Employment & Safety – Tips and Trends: Edition 5


  • Setting off award entitlements – In Stewart v Next Residential Pty Ltd [2016] WAIRC 756 an employee was successful in claiming almost $30,000 in unpaid overtime and lunch breaks from her employer. The employee’s contract contained a clause which provided that her annual salary was “inclusive of any award provisions/entitlement” but did not identify which award or entitlements were included. The Commission found that the claim was not excluded by the contract, which was uncertain and did not clearly indicate that the employee’s annual salary included overtime in accordance with the relevant provisions of the Award. This case highlights the risks of relying on ‘all inclusive’ and ‘set off’ clauses and the care that needs to be taken when drafting such clauses.
  • Would you like fines with that? – The Federal Government has announced a plan to ‘up-size’ penalties under the Fair Work Act and the Fair Work Ombudsman’s powers in an attempt to deter the underpayment of workers. Employers are set to face a ten-fold increase to the current maximum penalty for the underpayment of workers (currently $10,800 for an individual and $54,000 for a corporation). This follows a number of underpayment prosecutions and in particular, the recent decision of the Federal Circuit Court where record penalties of $340,290 were imposed on a 7-Eleven franchisee.
  • Hefty tolls for Facebook trolls – In Remmert v Broken Hill Operations Pty Ltd T/A Rasp Mine [2016] FWC 6036, a mine maintenance fitter was dismissed after posting a Facebook status that made a derogatory comment directed at his supervisor but that did not identify the supervisor by name. The Fair Work Commission found that the incident had sufficient connection to the employment relationship given that the employee had many colleagues on Facebook who would infer the comment was about the supervisor. However, the Commission found that the dismissal in this case was ultimately unfair given the employer’s failure to notify or give the employee an opportunity to respond to the investigation.


  • Dragged over the Coles: costly enforceable undertaking – Coles Supermarkets Australia recently signed up to an enforceable undertaking worth close to $400,000. The undertaking arose out of a breach of the harmonised WHS legislation which resulted in a customer suffering a fractured pelvis after being hit by a runaway roll cage. This high profile matter is an example of a general trend towards alternatives (particularly enforceable undertakings) to prosecution and the need to invest proactively in safety so you can create a safe work environment on your own terms.

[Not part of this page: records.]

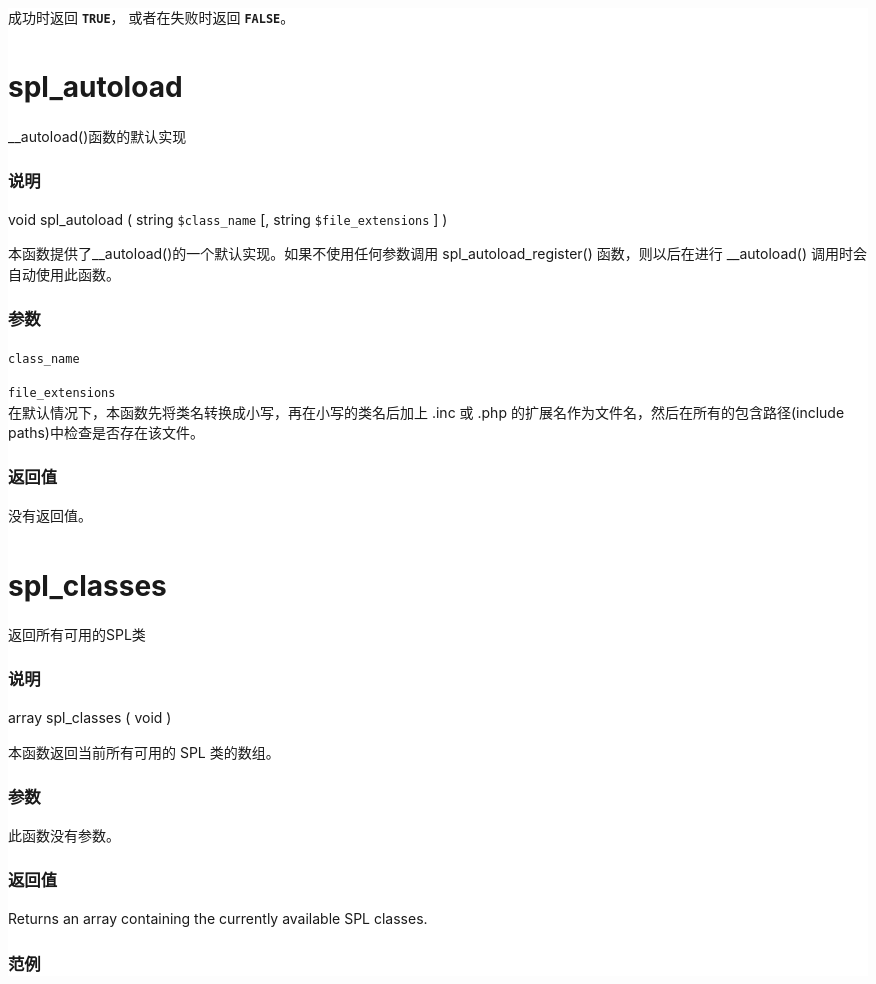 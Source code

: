 成功时返回 **`TRUE`**， 或者在失败时返回 **`FALSE`**。

spl\_autoload
=============

\_\_autoload()函数的默认实现

### 说明

<span class="type">void</span> <span
class="methodname">spl\_autoload</span> ( <span
class="methodparam"><span class="type">string</span>
`$class_name`</span> \[, <span class="methodparam"><span
class="type">string</span> `$file_extensions`</span> \] )

本函数提供了\_\_autoload()的一个默认实现。如果不使用任何参数调用
spl\_autoload\_register() 函数，则以后在进行 \_\_autoload()
调用时会自动使用此函数。

### 参数

`class_name`  

`file_extensions`  
在默认情况下，本函数先将类名转换成小写，再在小写的类名后加上 .inc 或
.php 的扩展名作为文件名，然后在所有的包含路径(include
paths)中检查是否存在该文件。

### 返回值

没有返回值。

spl\_classes
============

返回所有可用的SPL类

### 说明

<span class="type">array</span> <span
class="methodname">spl\_classes</span> ( <span
class="methodparam">void</span> )

本函数返回当前所有可用的 SPL 类的数组。

### 参数

此函数没有参数。

### 返回值

Returns an <span class="type">array</span> containing the currently
available SPL classes.

### 范例
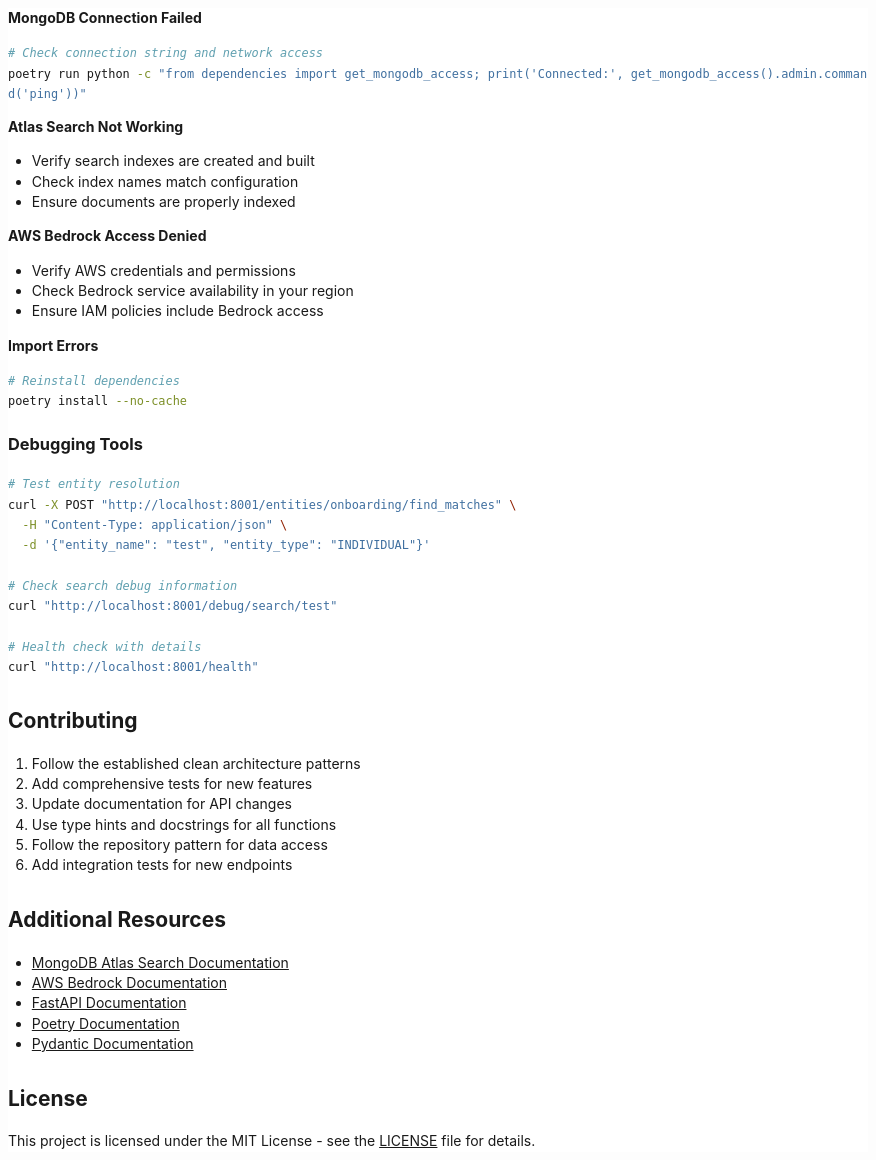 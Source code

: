 **MongoDB Connection Failed**

```bash
# Check connection string and network access
poetry run python -c "from dependencies import get_mongodb_access; print('Connected:', get_mongodb_access().admin.command('ping'))"
```

**Atlas Search Not Working**

- Verify search indexes are created and built
- Check index names match configuration
- Ensure documents are properly indexed

**AWS Bedrock Access Denied**

- Verify AWS credentials and permissions
- Check Bedrock service availability in your region
- Ensure IAM policies include Bedrock access

**Import Errors**

```bash
# Reinstall dependencies
poetry install --no-cache
```

### Debugging Tools

```bash
# Test entity resolution
curl -X POST "http://localhost:8001/entities/onboarding/find_matches" \
  -H "Content-Type: application/json" \
  -d '{"entity_name": "test", "entity_type": "INDIVIDUAL"}'

# Check search debug information
curl "http://localhost:8001/debug/search/test"

# Health check with details
curl "http://localhost:8001/health"
```

## Contributing

1. Follow the established clean architecture patterns
2. Add comprehensive tests for new features
3. Update documentation for API changes
4. Use type hints and docstrings for all functions
5. Follow the repository pattern for data access
6. Add integration tests for new endpoints

## Additional Resources

- [MongoDB Atlas Search Documentation](https://www.mongodb.com/docs/atlas/atlas-search/)
- [AWS Bedrock Documentation](https://docs.aws.amazon.com/bedrock/)
- [FastAPI Documentation](https://fastapi.tiangolo.com/)
- [Poetry Documentation](https://python-poetry.org/docs/)
- [Pydantic Documentation](https://docs.pydantic.dev/)

## License

This project is licensed under the MIT License - see the [LICENSE](../LICENSE) file for details.
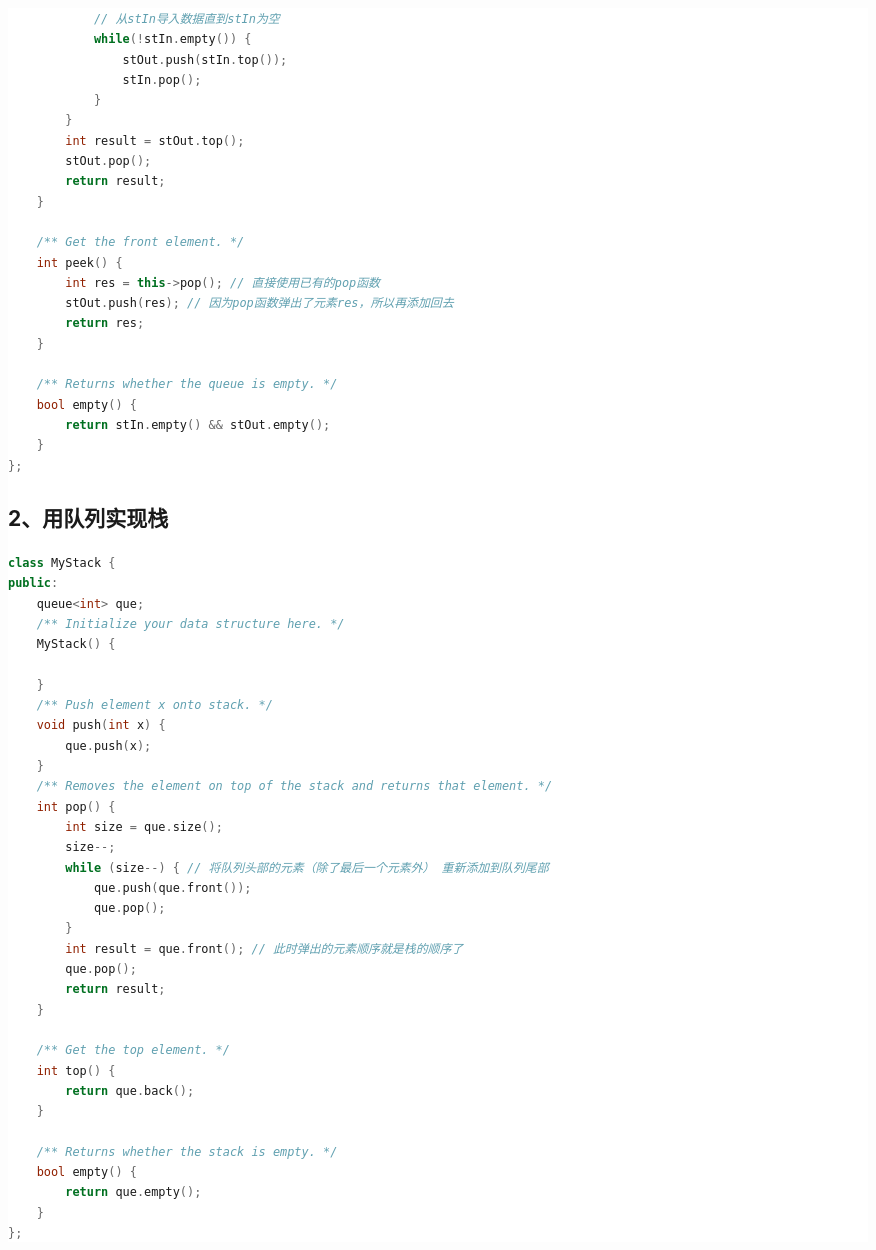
 ```c++
            // 从stIn导入数据直到stIn为空
            while(!stIn.empty()) {
                stOut.push(stIn.top());
                stIn.pop();
            }
        }
        int result = stOut.top();
        stOut.pop();
        return result;
    }

    /** Get the front element. */
    int peek() {
        int res = this->pop(); // 直接使用已有的pop函数
        stOut.push(res); // 因为pop函数弹出了元素res，所以再添加回去
        return res;
    }

    /** Returns whether the queue is empty. */
    bool empty() {
        return stIn.empty() && stOut.empty();
    }
};

```

## 2、用队列实现栈

```c++
class MyStack {
public:
    queue<int> que;
    /** Initialize your data structure here. */
    MyStack() {

    }
    /** Push element x onto stack. */
    void push(int x) {
        que.push(x);
    }
    /** Removes the element on top of the stack and returns that element. */
    int pop() {
        int size = que.size();
        size--;
        while (size--) { // 将队列头部的元素（除了最后一个元素外） 重新添加到队列尾部
            que.push(que.front());
            que.pop();
        }
        int result = que.front(); // 此时弹出的元素顺序就是栈的顺序了
        que.pop();
        return result;
    }

    /** Get the top element. */
    int top() {
        return que.back();
    }

    /** Returns whether the stack is empty. */
    bool empty() {
        return que.empty();
    }
};
```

  • Surge in electrical safety breaches – Electrical safety continues to be a cause for national concern. Three recent prosecutions in Queensland follow a warning issued by the Electrical Safety Office in that state. The issue is by no means restricted to Queensland. Many cases involving electrical safety breaches have been appearing throughout the country. One recent example involved an electrocution in residential premises as a result of faulty electrical supply from an adjacent worksite. People with duties under WHS legislation are encouraged to be particularly vigilant about potential electrical hazards.

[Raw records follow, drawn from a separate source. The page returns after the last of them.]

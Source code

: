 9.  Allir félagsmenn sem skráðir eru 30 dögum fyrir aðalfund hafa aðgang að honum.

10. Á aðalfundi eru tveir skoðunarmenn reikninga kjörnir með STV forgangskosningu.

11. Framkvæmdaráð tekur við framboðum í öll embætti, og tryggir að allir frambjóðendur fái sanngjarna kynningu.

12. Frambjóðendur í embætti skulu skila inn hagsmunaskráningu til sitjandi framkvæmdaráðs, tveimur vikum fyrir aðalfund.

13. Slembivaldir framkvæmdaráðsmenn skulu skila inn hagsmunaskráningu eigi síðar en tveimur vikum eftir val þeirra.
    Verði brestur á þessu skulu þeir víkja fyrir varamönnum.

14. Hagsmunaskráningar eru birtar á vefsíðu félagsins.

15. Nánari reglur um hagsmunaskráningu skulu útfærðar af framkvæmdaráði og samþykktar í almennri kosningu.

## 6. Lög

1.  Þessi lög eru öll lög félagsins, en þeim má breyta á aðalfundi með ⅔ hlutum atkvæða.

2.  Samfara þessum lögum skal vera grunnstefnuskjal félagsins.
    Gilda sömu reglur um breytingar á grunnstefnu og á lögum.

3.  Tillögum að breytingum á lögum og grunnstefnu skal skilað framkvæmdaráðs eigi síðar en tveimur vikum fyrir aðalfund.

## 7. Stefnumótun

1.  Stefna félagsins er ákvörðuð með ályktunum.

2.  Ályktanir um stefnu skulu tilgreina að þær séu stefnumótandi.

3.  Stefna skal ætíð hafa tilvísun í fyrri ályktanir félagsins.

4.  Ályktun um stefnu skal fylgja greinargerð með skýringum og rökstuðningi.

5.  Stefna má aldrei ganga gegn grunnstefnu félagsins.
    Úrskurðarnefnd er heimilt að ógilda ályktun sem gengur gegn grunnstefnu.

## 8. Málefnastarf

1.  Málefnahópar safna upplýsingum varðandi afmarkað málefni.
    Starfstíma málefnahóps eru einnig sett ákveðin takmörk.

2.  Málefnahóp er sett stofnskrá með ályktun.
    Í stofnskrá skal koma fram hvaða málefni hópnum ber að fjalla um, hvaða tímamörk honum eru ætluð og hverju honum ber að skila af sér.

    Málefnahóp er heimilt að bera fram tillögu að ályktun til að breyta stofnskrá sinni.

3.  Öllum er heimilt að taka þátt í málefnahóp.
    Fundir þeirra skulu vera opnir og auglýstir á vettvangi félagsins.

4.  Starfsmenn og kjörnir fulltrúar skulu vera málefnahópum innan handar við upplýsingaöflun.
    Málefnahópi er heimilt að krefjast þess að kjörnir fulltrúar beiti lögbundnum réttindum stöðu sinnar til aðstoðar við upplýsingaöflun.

  • Don’t go breaking my policies –  In Lerch v State of Queensland (Department of Justice and Attorney-General) [2016] QIRC 98 an employer was found not to have complied with, or even considered, their own domestic and family violence policy. The non-compliance concerned variations to an employee’s roster in circumstances where he and his wife (also an employee) had both obtained protection orders against each other. The prevalence of domestic violence as a national issue and its ‘spill-over’ effect on the physical and mental wellbeing of employees makes it an increasingly common subject matter for workplace policies. This is a positive development, but just like any workplace policy, it is important not to take a ‘set it and forget it’ attitude to compliance. Employees are entitled to expect that employers will act in accordance with their own policies.